◆ Task requirements: Return the lines from the start of the data through the line with "est \( (w\cdot\mu)\)-intégrable". Include both of those lines and no others.

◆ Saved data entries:
•••

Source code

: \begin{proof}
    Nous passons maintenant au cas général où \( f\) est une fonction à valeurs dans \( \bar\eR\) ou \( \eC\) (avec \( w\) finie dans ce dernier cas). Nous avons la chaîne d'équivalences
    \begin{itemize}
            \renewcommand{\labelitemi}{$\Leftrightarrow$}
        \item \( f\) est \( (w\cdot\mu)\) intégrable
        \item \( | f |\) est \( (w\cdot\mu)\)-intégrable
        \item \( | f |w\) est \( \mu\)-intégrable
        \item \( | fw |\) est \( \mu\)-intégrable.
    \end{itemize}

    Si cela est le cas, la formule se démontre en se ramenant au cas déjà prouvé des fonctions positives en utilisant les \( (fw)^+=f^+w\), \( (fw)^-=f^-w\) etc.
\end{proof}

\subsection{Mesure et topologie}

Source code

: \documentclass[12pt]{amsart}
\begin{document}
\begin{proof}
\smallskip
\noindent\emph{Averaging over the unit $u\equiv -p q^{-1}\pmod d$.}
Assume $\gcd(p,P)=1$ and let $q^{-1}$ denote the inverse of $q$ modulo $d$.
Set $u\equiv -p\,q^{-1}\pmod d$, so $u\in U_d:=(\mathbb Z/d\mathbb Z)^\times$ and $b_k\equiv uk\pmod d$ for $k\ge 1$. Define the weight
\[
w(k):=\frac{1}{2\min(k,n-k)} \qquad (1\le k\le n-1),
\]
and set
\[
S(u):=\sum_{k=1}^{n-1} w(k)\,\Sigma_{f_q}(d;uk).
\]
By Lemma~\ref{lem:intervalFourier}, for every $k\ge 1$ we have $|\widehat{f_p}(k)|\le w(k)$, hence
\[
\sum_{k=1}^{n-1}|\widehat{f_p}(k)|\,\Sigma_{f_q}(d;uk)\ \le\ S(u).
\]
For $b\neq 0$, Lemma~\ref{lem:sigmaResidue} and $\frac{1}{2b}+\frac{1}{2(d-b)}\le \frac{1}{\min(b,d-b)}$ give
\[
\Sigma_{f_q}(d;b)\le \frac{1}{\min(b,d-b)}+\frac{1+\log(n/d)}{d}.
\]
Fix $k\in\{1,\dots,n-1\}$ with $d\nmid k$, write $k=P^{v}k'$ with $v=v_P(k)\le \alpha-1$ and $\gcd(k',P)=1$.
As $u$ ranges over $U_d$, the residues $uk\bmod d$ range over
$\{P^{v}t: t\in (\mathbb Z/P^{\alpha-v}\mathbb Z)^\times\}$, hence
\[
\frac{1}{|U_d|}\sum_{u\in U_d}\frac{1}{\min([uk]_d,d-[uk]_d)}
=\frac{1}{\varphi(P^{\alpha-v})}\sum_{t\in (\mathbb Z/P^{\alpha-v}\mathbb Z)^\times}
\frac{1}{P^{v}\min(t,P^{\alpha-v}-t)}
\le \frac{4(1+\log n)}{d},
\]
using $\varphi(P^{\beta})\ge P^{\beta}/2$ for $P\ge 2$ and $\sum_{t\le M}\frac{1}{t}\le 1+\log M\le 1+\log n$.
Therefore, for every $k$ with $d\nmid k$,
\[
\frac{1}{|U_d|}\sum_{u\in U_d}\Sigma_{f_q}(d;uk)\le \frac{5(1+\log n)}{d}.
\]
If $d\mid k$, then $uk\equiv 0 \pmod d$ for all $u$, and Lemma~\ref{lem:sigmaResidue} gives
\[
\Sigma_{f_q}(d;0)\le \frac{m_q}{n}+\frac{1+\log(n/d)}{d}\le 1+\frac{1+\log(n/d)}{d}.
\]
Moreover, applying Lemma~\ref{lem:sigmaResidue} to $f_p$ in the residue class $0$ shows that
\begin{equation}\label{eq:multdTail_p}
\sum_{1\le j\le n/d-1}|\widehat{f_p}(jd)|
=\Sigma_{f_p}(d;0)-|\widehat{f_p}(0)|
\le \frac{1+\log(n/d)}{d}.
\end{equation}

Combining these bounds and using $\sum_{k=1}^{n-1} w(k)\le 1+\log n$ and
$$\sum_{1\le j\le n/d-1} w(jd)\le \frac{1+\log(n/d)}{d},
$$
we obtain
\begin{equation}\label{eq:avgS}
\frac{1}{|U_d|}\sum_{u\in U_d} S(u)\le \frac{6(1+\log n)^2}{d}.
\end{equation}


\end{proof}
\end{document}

•••

◆ Reply to the exercise:
Source code

: \begin{proof}
    Nous passons maintenant au cas général où \( f\) est une fonction à valeurs dans \( \bar\eR\) ou \( \eC\) (avec \( w\) finie dans ce dernier cas). Nous avons la chaîne d'équivalences
    \begin{itemize}
            \renewcommand{\labelitemi}{$\Leftrightarrow$}
        \item \( f\) est \( (w\cdot\mu)\) intégrable
        \item \( | f |\) est \( (w\cdot\mu)\)-intégrable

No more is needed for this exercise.